[Extracted data entries]
*** Block opens ***

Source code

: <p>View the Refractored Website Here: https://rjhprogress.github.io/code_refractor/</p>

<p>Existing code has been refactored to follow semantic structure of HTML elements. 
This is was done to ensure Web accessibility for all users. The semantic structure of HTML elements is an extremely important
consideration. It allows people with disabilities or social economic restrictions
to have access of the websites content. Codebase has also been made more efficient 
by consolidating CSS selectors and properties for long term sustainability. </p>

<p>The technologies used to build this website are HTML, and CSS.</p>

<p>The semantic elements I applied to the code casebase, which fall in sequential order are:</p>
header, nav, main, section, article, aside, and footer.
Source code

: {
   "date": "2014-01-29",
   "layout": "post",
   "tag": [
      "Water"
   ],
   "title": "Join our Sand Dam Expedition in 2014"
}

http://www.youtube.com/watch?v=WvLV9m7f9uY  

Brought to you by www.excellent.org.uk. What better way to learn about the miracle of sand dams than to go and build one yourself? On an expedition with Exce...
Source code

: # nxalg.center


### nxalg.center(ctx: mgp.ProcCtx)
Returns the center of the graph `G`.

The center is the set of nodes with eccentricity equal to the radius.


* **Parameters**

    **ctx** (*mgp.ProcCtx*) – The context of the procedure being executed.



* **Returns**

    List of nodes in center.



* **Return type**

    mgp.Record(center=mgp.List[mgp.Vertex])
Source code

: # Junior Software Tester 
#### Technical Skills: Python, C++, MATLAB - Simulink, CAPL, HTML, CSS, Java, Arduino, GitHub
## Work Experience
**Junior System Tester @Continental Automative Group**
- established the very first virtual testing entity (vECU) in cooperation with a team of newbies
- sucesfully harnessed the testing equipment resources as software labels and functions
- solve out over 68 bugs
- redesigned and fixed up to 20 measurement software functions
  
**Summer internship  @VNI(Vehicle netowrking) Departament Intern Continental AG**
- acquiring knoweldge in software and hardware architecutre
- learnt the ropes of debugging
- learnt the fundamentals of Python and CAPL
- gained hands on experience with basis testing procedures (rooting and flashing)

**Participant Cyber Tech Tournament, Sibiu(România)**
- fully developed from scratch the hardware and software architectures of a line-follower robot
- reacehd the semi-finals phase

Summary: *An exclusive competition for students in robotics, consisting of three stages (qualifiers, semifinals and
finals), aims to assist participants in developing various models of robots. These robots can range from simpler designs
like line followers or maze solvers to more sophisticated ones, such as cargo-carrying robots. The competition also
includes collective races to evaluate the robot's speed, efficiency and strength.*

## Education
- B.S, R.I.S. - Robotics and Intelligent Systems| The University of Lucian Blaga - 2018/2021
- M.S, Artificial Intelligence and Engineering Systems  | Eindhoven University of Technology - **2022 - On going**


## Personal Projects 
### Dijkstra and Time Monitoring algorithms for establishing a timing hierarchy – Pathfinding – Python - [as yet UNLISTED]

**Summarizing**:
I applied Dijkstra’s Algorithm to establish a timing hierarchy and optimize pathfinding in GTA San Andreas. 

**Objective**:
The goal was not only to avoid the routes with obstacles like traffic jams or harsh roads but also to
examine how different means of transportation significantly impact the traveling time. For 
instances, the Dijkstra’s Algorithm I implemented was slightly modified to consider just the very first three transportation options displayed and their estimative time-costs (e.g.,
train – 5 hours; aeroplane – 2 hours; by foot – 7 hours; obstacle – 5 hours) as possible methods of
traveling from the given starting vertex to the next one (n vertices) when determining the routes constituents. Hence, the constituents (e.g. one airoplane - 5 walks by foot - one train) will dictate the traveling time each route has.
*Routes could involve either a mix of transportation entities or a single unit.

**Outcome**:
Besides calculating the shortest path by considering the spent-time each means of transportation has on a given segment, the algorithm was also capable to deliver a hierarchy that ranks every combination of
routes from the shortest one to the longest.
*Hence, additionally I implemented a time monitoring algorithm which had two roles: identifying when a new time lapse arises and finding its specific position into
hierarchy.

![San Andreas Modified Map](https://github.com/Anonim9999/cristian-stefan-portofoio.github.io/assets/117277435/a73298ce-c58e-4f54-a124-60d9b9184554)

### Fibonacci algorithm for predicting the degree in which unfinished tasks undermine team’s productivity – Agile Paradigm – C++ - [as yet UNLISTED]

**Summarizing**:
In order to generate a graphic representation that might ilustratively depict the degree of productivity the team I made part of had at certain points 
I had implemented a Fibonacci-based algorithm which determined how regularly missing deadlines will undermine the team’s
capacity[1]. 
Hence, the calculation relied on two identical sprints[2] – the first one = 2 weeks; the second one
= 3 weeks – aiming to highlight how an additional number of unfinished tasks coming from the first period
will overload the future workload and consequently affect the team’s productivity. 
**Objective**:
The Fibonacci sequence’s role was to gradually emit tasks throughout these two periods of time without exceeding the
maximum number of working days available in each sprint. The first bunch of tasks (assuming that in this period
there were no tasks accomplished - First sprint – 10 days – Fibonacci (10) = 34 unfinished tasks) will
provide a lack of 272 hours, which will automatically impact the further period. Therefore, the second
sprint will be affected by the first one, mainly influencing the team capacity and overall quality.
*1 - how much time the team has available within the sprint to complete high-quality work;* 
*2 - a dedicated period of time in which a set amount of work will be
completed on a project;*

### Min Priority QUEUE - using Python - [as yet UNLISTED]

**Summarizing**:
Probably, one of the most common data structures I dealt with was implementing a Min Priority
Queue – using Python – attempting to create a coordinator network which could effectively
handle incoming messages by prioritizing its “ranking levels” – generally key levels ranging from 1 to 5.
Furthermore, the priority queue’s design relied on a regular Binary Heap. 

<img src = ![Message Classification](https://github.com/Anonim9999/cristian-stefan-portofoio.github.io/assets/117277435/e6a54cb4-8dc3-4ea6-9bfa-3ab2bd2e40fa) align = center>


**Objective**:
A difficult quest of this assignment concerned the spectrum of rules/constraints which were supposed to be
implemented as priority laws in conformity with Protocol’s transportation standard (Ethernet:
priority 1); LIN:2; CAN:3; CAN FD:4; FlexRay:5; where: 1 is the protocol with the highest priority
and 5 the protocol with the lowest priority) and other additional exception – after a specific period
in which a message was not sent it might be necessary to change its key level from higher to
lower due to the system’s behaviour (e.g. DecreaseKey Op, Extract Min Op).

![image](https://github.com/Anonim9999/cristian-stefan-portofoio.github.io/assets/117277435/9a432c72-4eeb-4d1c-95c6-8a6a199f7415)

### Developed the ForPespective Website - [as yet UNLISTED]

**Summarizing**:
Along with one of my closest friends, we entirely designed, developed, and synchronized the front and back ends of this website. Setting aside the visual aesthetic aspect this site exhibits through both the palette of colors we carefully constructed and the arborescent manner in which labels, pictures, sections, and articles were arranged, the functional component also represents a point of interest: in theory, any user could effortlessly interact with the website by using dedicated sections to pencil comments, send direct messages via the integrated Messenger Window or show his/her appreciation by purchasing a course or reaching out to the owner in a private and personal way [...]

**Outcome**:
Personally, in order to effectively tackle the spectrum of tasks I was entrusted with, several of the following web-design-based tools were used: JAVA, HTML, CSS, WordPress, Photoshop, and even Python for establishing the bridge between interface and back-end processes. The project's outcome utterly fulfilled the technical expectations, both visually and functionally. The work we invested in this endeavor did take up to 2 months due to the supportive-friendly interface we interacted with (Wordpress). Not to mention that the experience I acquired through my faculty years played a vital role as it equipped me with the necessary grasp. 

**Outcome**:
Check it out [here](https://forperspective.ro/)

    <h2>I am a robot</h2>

*** Block closes ***

**Work instructions**
From the records above, return each line where "Andreas" occurs.

**Solution to this task**
I applied Dijkstra’s Algorithm to establish a timing hierarchy and optimize pathfinding in GTA San Andreas. 
![San Andreas Modified Map](https://github.com/Anonim9999/cristian-stefan-portofoio.github.io/assets/117277435/a73298ce-c58e-4f54-a124-60d9b9184554)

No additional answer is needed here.